::: DATA SUPPLIED :::

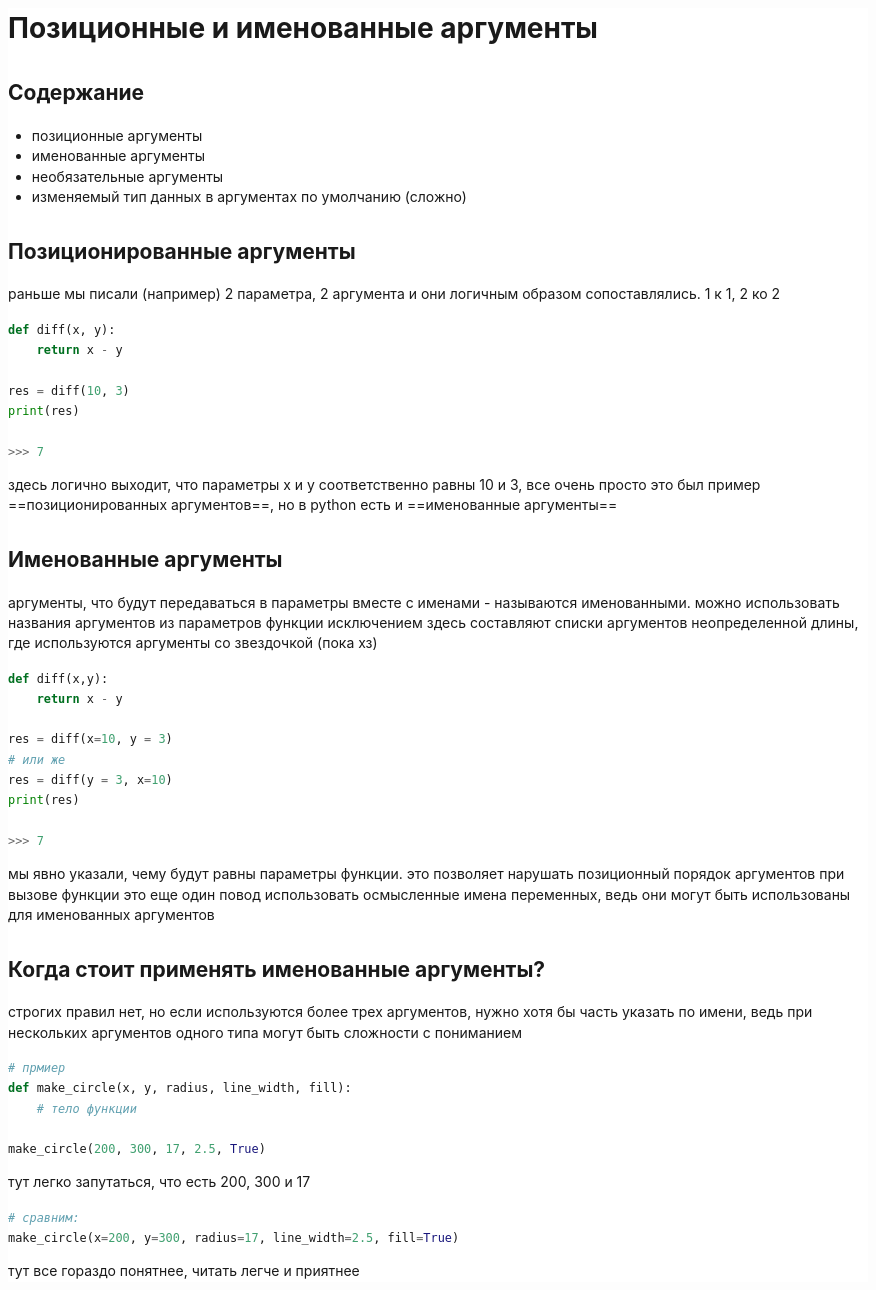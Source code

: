 # Позиционные и именованные аргументы
## Содержание
- позиционные аргументы
- именованные аргументы
- необязательные аргументы
- изменяемый тип данных в аргументах по умолчанию (сложно)
## Позиционированные аргументы
раньше мы писали (например) 2 параметра, 2 аргумента и они логичным образом сопоставлялись. 1 к 1, 2 ко 2
``` python
def diff(x, y):
	return x - y

res = diff(10, 3)
print(res)

>>> 7
```
здесь логично выходит, что параметры x и y соответственно равны 10 и 3, все очень просто
это был пример ==позиционированных аргументов==, но в python есть и ==именованные аргументы==

## Именованные аргументы
аргументы, что будут передаваться в параметры вместе с именами - называются именованными. можно использовать названия аргументов из параметров функции
исключением здесь составляют списки аргументов неопределенной длины, где используются аргументы со звездочкой (пока хз)
``` python
def diff(x,y):
	return x - y

res = diff(x=10, y = 3)
# или же
res = diff(y = 3, x=10)
print(res)

>>> 7
```
мы явно указали, чему будут равны параметры функции. это позволяет нарушать позиционный порядок аргументов при вызове функции
это еще один повод использовать осмысленные имена переменных, ведь они могут быть использованы для именованных аргументов
## Когда стоит применять именованные аргументы?
строгих правил нет, но если используются более трех аргументов, нужно хотя бы часть указать по имени, ведь при нескольких аргументов одного типа могут быть сложности с пониманием
``` python
# прмиер
def make_circle(x, y, radius, line_width, fill):
	# тело функции

make_circle(200, 300, 17, 2.5, True)
```
тут легко запутаться, что есть 200, 300 и 17
```python
# сравним:
make_circle(x=200, y=300, radius=17, line_width=2.5, fill=True)
```
тут все гораздо понятнее, читать легче и приятнее
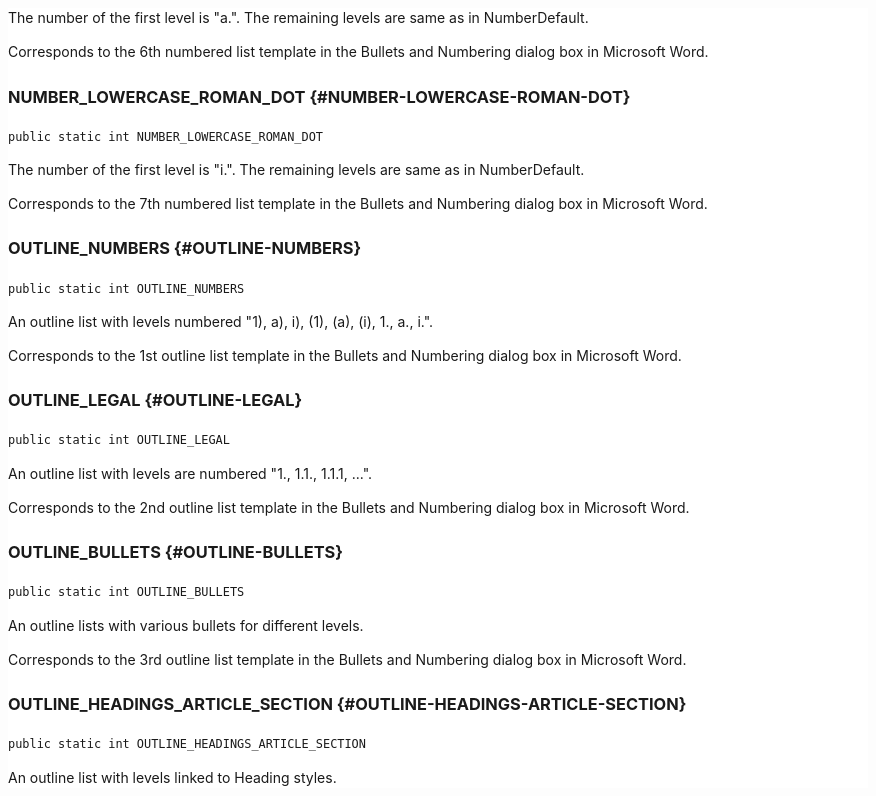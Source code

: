 
The number of the first level is "a.". The remaining levels are same as in NumberDefault.

Corresponds to the 6th numbered list template in the Bullets and Numbering dialog box in Microsoft Word.

### NUMBER_LOWERCASE_ROMAN_DOT {#NUMBER-LOWERCASE-ROMAN-DOT}
```
public static int NUMBER_LOWERCASE_ROMAN_DOT
```


The number of the first level is "i.". The remaining levels are same as in NumberDefault.

Corresponds to the 7th numbered list template in the Bullets and Numbering dialog box in Microsoft Word.

### OUTLINE_NUMBERS {#OUTLINE-NUMBERS}
```
public static int OUTLINE_NUMBERS
```


An outline list with levels numbered "1), a), i), (1), (a), (i), 1., a., i.".

Corresponds to the 1st outline list template in the Bullets and Numbering dialog box in Microsoft Word.

### OUTLINE_LEGAL {#OUTLINE-LEGAL}
```
public static int OUTLINE_LEGAL
```


An outline list with levels are numbered "1., 1.1., 1.1.1, ...".

Corresponds to the 2nd outline list template in the Bullets and Numbering dialog box in Microsoft Word.

### OUTLINE_BULLETS {#OUTLINE-BULLETS}
```
public static int OUTLINE_BULLETS
```


An outline lists with various bullets for different levels.

Corresponds to the 3rd outline list template in the Bullets and Numbering dialog box in Microsoft Word.

### OUTLINE_HEADINGS_ARTICLE_SECTION {#OUTLINE-HEADINGS-ARTICLE-SECTION}
```
public static int OUTLINE_HEADINGS_ARTICLE_SECTION
```


An outline list with levels linked to Heading styles.
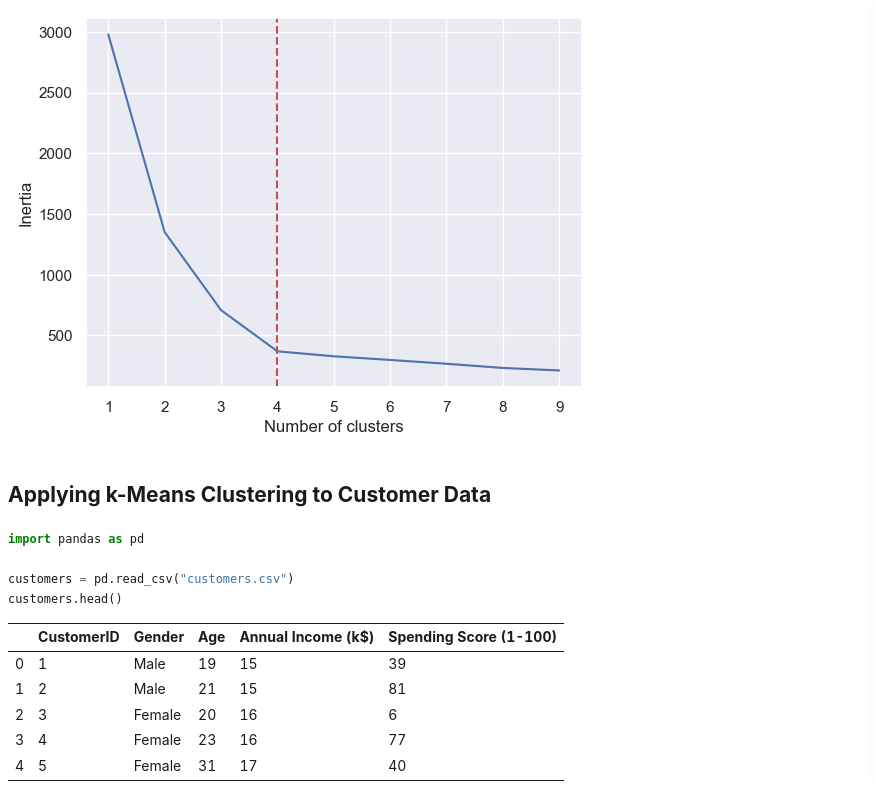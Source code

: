 ![](01_kmeans_files/figure-commonmark/cell-5-output-1.png)

## Applying k-Means Clustering to Customer Data

``` python
import pandas as pd

customers = pd.read_csv("customers.csv")
customers.head()
```

<div>
<style scoped>
    .dataframe tbody tr th:only-of-type {
        vertical-align: middle;
    }
&#10;    .dataframe tbody tr th {
        vertical-align: top;
    }
&#10;    .dataframe thead th {
        text-align: right;
    }
</style>

|     | CustomerID | Gender | Age | Annual Income (k\$) | Spending Score (1-100) |
|-----|------------|--------|-----|---------------------|------------------------|
| 0   | 1          | Male   | 19  | 15                  | 39                     |
| 1   | 2          | Male   | 21  | 15                  | 81                     |
| 2   | 3          | Female | 20  | 16                  | 6                      |
| 3   | 4          | Female | 23  | 16                  | 77                     |
| 4   | 5          | Female | 31  | 17                  | 40                     |
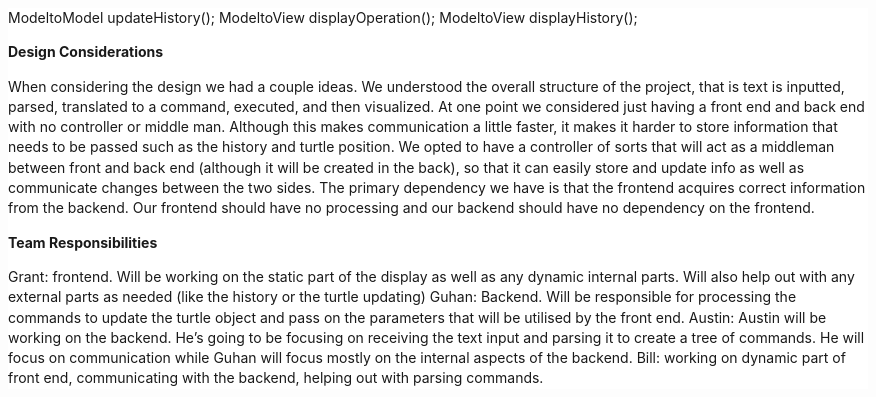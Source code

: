 ModeltoModel
	updateHistory();
ModeltoView
	displayOperation();
ModeltoView
	displayHistory();


**Design Considerations**

When considering the design we had a couple ideas. We understood the overall structure of the project, that is text is inputted, parsed, translated to a command, executed, and then visualized. At one point we considered just having a front end and back end with no controller or middle man. Although this makes communication a little faster, it makes it harder to store information that needs to be passed such as the history and turtle position. We opted to have a controller of sorts that will act as a middleman between front and back end (although it will be created in the back), so that it can easily store and update info as well as communicate changes between the two sides. The primary dependency we have is that the frontend acquires correct information from the backend. Our frontend should have no processing and our backend should have no dependency on the frontend. 

**Team Responsibilities**

Grant: frontend. Will be working on the static part of the display as well as any dynamic internal parts. Will also help out with any external parts as needed (like the history or the turtle updating)
Guhan: Backend. Will be responsible for processing the commands to update the turtle object and pass on the parameters that will be utilised by the front end.
Austin: Austin will be working on the backend. He’s going to be focusing on receiving the text input and parsing it to create a tree of commands. He will focus on communication while Guhan will focus mostly on the internal aspects of the backend. 
Bill: working on dynamic part of front end, communicating with the backend, helping out with parsing commands.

:::

TASK DESCRIPTION
Please leave out the pictures as you reproduce the lines exactly, from the first line of the entries through the line containing "## Именованные аргументы".

RESPONSE AREA
Source code

: # Позиционные и именованные аргументы
## Содержание
- позиционные аргументы
- именованные аргументы
- необязательные аргументы
- изменяемый тип данных в аргументах по умолчанию (сложно)
## Позиционированные аргументы
раньше мы писали (например) 2 параметра, 2 аргумента и они логичным образом сопоставлялись. 1 к 1, 2 ко 2
``` python
def diff(x, y):
	return x - y

res = diff(10, 3)
print(res)

>>> 7
```
здесь логично выходит, что параметры x и y соответственно равны 10 и 3, все очень просто
это был пример ==позиционированных аргументов==, но в python есть и ==именованные аргументы==

## Именованные аргументы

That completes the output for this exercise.